これも単調と同じことですが、12年ですよ、12年も自由を奪われて生きるなんてことは想像も出来ないわけですから、想像も出来ない心の葛藤もあろうかと思います。12年にわたるソロモンの変化が全く見えません。12年も自由を奪われ、奴隷として生きれば、たとえ成人であろうとも、人格障害のようなものが起きるかも知れません。そうした描写こそがこうした映画に厚みを持たせるのではないでしょうか。そうした意図はなかったということなのでしょう。2時間余りにわたって見せられるのは、ある1日を12年に引き延ばしたような2時間です。

200年も続いたアメリカの奴隷制度が単に暴力による恐怖で成立していたとは思えないのですが…。

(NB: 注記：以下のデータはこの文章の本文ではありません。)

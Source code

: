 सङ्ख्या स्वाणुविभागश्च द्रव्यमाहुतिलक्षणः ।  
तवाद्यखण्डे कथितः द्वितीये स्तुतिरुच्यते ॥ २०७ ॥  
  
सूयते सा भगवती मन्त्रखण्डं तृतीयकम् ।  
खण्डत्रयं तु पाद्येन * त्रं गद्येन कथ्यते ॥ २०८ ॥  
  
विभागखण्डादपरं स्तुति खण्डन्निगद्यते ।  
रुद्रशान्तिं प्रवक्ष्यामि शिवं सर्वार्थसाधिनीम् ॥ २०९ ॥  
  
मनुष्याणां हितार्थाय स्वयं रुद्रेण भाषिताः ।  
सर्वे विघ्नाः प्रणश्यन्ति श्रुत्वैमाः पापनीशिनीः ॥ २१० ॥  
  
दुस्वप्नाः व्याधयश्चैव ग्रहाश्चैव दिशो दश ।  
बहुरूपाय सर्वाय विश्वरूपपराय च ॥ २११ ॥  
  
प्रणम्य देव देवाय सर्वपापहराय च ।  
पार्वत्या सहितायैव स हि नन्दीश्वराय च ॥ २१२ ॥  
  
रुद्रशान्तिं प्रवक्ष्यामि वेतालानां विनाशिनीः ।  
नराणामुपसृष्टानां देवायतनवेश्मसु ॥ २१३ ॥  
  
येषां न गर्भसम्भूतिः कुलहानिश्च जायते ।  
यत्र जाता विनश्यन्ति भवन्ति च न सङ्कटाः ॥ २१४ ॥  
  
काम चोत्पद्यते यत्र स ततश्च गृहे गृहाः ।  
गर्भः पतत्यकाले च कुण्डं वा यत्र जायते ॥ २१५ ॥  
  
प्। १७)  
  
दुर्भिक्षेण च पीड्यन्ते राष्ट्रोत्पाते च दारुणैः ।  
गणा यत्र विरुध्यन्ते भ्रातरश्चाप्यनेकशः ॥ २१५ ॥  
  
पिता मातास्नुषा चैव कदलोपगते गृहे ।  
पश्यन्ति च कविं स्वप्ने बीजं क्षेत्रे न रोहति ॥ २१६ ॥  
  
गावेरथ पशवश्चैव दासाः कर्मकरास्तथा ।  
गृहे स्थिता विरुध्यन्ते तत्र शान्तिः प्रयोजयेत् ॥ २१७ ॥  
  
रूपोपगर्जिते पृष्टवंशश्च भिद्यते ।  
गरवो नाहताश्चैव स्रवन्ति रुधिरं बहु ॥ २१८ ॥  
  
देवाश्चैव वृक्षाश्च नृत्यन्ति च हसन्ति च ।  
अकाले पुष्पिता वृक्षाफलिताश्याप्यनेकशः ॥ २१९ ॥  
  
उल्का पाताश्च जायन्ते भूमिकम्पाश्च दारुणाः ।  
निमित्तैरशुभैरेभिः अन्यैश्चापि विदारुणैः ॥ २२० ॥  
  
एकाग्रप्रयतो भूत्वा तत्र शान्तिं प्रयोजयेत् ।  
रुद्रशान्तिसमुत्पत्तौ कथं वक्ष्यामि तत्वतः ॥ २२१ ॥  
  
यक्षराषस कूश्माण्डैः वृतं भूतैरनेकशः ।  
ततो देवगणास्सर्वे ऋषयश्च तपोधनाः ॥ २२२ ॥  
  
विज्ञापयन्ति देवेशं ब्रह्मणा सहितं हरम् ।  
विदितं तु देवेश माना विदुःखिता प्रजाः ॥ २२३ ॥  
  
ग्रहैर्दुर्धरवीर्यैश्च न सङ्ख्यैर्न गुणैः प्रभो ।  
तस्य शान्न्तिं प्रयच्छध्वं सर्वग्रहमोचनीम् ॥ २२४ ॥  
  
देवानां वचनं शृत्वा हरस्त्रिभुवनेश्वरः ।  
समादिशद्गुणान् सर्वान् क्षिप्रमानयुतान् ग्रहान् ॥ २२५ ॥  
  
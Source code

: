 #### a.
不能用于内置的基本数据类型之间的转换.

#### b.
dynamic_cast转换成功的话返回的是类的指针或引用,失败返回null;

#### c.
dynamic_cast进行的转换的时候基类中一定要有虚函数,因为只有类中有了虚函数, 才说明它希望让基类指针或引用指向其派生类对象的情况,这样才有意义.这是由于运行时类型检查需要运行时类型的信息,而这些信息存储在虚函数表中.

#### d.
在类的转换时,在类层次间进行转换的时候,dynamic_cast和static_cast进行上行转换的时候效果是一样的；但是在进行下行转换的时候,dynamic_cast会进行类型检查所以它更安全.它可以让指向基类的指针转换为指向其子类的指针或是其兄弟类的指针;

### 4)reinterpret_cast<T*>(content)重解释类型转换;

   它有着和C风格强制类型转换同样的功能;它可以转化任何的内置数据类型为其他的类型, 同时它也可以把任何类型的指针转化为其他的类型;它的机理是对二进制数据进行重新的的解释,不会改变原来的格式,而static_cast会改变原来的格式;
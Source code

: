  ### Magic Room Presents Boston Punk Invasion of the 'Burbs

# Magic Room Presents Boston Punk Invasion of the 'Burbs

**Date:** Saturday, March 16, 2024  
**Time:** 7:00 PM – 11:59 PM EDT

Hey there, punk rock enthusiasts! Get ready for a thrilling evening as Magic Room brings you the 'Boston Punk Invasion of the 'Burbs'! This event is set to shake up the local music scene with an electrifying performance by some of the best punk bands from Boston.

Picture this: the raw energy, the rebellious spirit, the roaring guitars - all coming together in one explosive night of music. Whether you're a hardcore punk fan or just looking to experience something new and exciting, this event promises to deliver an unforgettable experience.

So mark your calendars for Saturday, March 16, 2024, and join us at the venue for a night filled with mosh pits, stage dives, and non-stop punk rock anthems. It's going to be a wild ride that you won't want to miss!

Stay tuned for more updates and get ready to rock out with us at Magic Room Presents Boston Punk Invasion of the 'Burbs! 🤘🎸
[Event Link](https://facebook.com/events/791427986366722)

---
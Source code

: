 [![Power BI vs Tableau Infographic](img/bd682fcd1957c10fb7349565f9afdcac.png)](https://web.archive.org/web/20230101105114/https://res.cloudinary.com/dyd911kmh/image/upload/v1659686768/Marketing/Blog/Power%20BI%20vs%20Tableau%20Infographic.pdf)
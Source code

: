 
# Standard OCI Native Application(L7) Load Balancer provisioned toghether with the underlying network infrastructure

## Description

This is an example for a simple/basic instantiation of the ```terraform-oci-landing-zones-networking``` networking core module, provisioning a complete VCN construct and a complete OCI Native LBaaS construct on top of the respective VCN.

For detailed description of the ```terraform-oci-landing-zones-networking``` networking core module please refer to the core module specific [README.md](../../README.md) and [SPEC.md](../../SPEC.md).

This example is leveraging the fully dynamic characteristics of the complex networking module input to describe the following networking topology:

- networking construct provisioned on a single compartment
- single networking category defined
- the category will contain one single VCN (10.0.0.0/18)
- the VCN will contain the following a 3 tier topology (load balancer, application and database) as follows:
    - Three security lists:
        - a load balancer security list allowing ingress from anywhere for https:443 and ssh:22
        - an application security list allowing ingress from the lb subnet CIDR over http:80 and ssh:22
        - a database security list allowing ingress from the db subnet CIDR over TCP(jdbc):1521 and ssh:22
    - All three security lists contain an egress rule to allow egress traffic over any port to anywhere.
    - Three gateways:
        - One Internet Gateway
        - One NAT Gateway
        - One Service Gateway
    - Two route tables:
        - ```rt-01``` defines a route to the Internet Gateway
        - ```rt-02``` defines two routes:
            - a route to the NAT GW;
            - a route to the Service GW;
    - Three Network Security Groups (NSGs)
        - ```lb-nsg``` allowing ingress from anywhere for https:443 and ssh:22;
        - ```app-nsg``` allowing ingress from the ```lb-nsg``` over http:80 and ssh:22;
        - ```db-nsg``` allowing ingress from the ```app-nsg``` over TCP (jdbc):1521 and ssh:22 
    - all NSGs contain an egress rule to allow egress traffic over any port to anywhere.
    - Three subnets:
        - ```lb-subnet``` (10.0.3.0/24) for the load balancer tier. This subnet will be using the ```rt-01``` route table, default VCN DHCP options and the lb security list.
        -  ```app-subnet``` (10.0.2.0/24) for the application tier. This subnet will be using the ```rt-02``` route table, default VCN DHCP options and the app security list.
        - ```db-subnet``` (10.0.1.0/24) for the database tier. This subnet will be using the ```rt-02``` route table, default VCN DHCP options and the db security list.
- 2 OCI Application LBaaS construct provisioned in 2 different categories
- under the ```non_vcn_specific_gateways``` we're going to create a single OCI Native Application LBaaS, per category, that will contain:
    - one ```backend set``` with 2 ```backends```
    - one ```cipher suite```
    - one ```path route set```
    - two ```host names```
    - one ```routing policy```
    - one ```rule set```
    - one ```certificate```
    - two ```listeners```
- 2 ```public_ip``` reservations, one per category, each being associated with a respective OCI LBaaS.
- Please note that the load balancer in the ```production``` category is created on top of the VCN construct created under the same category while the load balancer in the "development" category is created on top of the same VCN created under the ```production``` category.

アメリカの奴隷制度について、あれやこれや言えるほど知識もありませんが、ここに描かれている主人対奴隷の関係は恐怖心によって成立しているという一面でしかないように思います。さらに言いますと、この映画の中の白人と黒人は人間として対等にしか見えません。もちろん、そんなことは現在においてはあたりまえですが、奴隷制度が制度として成立するためには、制度を支える価値観が何の疑いもなく存在していなければ、とても200年は続かないでしょう。暴力だけではない、迷いのない価値観が主人である白人の中に見えないのがこの映画の最大の問題であり、逆に言えば、リアリティを持った人種差別的な映画が生まれなくなったというある意味好ましいことなのかも知れません。

本当のソロモンが置かれた状況は、自らの価値観が100%打ち砕かれる、想像を超えた世界だったのではないかと思います。